Background: Jatropha multifida is used in Togolease folk medicine for the healing of chronic wounds. Objective: This study aims to investigate antibacterial, anti-inflammatory and antioxidant activities of the leaves ethanolic extract. Materials and Methods: The antimicrobial activity was assayed by National Committee for Clinical Laboratory Standards broth microdilution method on strains of Staphylococcus aureus and Pseudomoas aeruginosa isolated from wounds, whereas the anti-inflammatory activity was performed by carrageenan and histamine induced paw edema method in rat modele. The 2, 2-diphenyl-1picrylhydrazyl (DPPH) free radical scavenging and ferric reducing antioxidant power (FRAP) were used for the antioxidant activity. Results: The antibacterial assay showed an in vitro growth inhibition of P. aeruginosa and S. aureus in dose-dependent manner, with minimum inhibitory concentration values ranging from 2.5 to 3.12 mg/mL for S. aureus and from 6.25 to 12.5 mg/mL for P. aeruginosa. The maximum paw anti-inflammatory effect occurred after 3 and 5 h administration of histamine and carrageenan, respectively. The DPPH radical scavenging and the FRAP assays yielded weak antioxidant activity. Conclusion: J. multifida possesses antibacterial and anti-inflammatory activities that could justify the use of the plant for the treatment of wounds in the folk medicine.

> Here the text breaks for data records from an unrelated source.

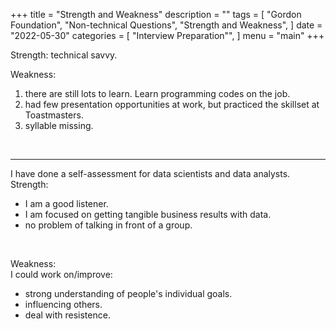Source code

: +++
title = "Strength and Weakness"
description = ""
tags = [
    "Gordon Foundation",
    "Non-technical Questions",
    "Strength and Weakness",
]
date = "2022-05-30"
categories = [
    "Interview Preparation"",
]
menu = "main"
+++

Strength: technical savvy.  

Weakness:  
1) there are still lots to learn. Learn programming codes on the job.
2) had few presentation opportunities at work, but practiced the skillset at Toastmasters.
3) syllable missing.  
<br />  

***
I have done a self-assessment for data scientists and data analysts.  
Strength:  
* I am a good listener.  
* I am focused on getting tangible business results with data.  
* no problem of talking in front of a group.  
<br />  

Weakness:  
I could work on/improve:
* strong understanding of people's individual goals.  
* influencing others.  
* deal with resistence.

Keywords: Antibacterial, Anti-inflammatory, Antioxidant, Jatropha multifida, wound


How to cite this article:
Anani K, Adjrah Y, Ameyapoh Y, Karou SD, Agbonon A, de Souza C, Gbeassor M. Antimicrobial, Anti-inflammatory and antioxidant activities of Jatropha multifida L. (Euphorbiaceae). Phcog Res 2016;8:142-6

How to cite this URL:
Anani K, Adjrah Y, Ameyapoh Y, Karou SD, Agbonon A, de Souza C, Gbeassor M. Antimicrobial, Anti-inflammatory and antioxidant activities of Jatropha multifida L. (Euphorbiaceae). Phcog Res [serial online] 2016 [cited 2019 Jul 22];8:142-6. Available from: http://www.phcogres.com/text.asp?2016/8/2/142/172657

Summary

  • Antibacterial on germs isolated from wound, anti-inflammatory and antioxidant activities of Jatropha multifida were assayed by NCCLS broth method, carrageenan and histamine, DPPH and FRAP respectively. The results indicated that Jatropha multifida possesses antibacterial and anti-inflammatory and weak antioxidant activities that could justify its use for the treatment of wounds in the folk medicine.





   Introduction Top


The increasing prevalence of multidrug resistant strains of pathogen microorganisms constitutes an important and growing threat to the public health.[1] Uncontrolled use and availability of effective antimicrobial agents against bacterial infections are often the causes of those resistances.[2] The current spread of multi-resistant bacteria isolated from wounds has further reinforced the need to find plants that inhibit the growth of germs involved.[3] The germs most frequently isolated from wounds are Pseudomonas aeruginosa and Staphylococcus aureus.[4] Chronic wounds seem to be arrested in a stage dominated by inflammatory process in which, there is continuing influx of polymorphonuclear leukocytes (PMNLS). The activated PMNLS release cytolytic enzymes, free oxygen radicals and inflammatory mediators that cause extensive collateral damages to the host tissues. The presence of bacteria is most likely to influence this imbalance.[5] Medicinal plants have become the focus of intense study in terms to constitute alternatives matching antimicrobial resistance challenge. Indeed, herbal remedies are used in the treatment of many diseases either by habit or for economic reasons, or following failure of conventional medicine against certain chronic diseases.[6] The plant kingdom is a source of a vast array of natural products that have been exploited as medicaments for a variety of disease conditions, because of many interest bioactive compounds.[7] Many pharmacological studies have been conducted to investigate the properties of Jatropha multifida multi-purpose medicinal agent. The leaves, the latex and the fruits of this plant are used in the treatment of infected wounds, skin infection and as a cicatrizing, ulcers, oral thrush, constipation and fever.[8] Roots and stem contained lathyrane (diterpenoid), responsible of anticancer, cytotoxic, antitumor, antimalarial, antileshmanial, antimicrobial, insecticidal and molluscidal activities of J. multifida.[9] Considering the vast potentiality of J. multifida to cure ailments, much work has been done on the root and the stem. We undertook this study to evaluate the antimicrobial, anti-inflammatory and antioxidant activities of crude extracts of this plant.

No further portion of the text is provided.